[Dataset content]:
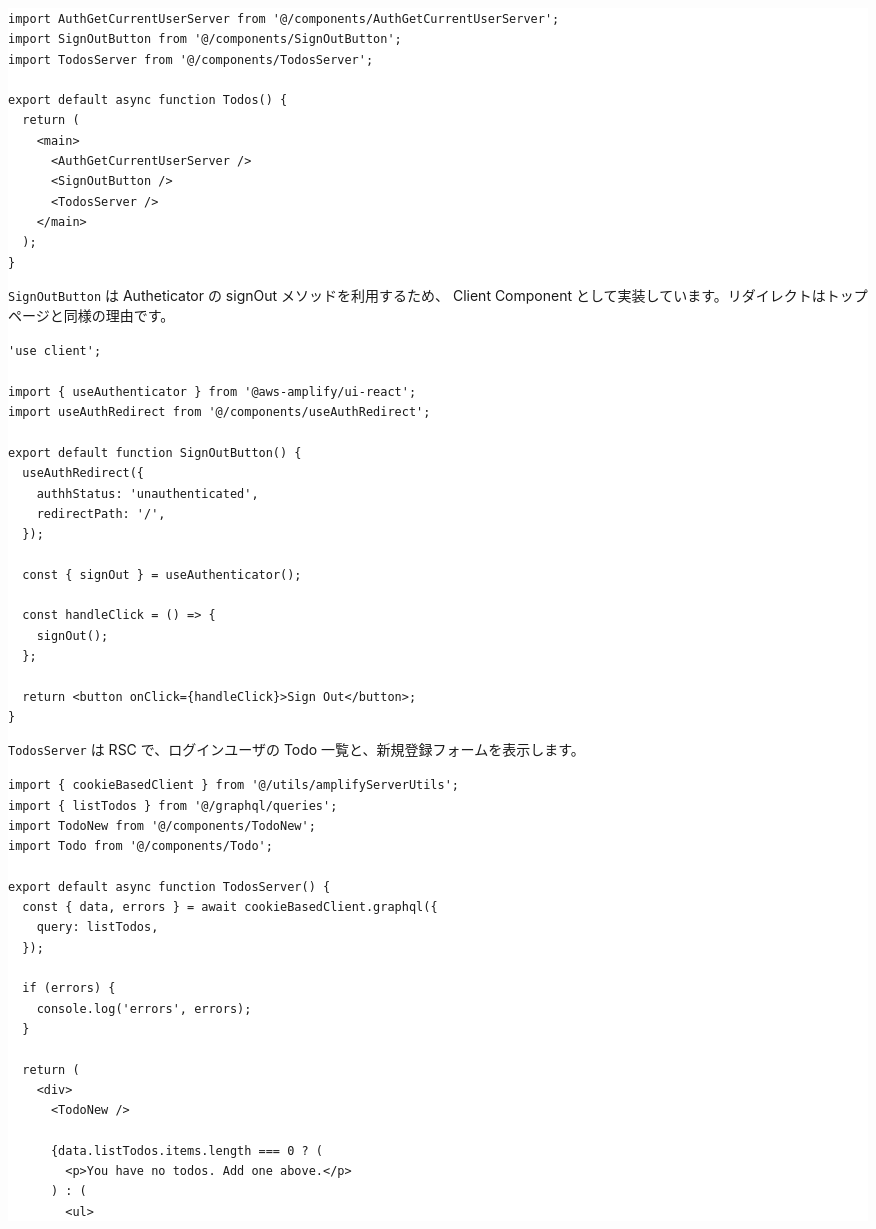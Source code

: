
 ```tsx:src/app/todos/page.tsx
import AuthGetCurrentUserServer from '@/components/AuthGetCurrentUserServer';
import SignOutButton from '@/components/SignOutButton';
import TodosServer from '@/components/TodosServer';

export default async function Todos() {
  return (
    <main>
      <AuthGetCurrentUserServer />
      <SignOutButton />
      <TodosServer />
    </main>
  );
}
```

`SignOutButton` は Autheticator の signOut メソッドを利用するため、 Client Component として実装しています。リダイレクトはトップページと同様の理由です。

```tsx:src/components/SignOutButton.tsx
'use client';

import { useAuthenticator } from '@aws-amplify/ui-react';
import useAuthRedirect from '@/components/useAuthRedirect';

export default function SignOutButton() {
  useAuthRedirect({
    authhStatus: 'unauthenticated',
    redirectPath: '/',
  });

  const { signOut } = useAuthenticator();

  const handleClick = () => {
    signOut();
  };

  return <button onClick={handleClick}>Sign Out</button>;
}
```

`TodosServer` は RSC で、ログインユーザの Todo 一覧と、新規登録フォームを表示します。

```tsx:src/components/TodosServer.tsx
import { cookieBasedClient } from '@/utils/amplifyServerUtils';
import { listTodos } from '@/graphql/queries';
import TodoNew from '@/components/TodoNew';
import Todo from '@/components/Todo';

export default async function TodosServer() {
  const { data, errors } = await cookieBasedClient.graphql({
    query: listTodos,
  });

  if (errors) {
    console.log('errors', errors);
  }

  return (
    <div>
      <TodoNew />

      {data.listTodos.items.length === 0 ? (
        <p>You have no todos. Add one above.</p>
      ) : (
        <ul>
```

[Your task]:
With "graphql" as the search word, count the matching lines in the records and give the number alone.

[Response]:
2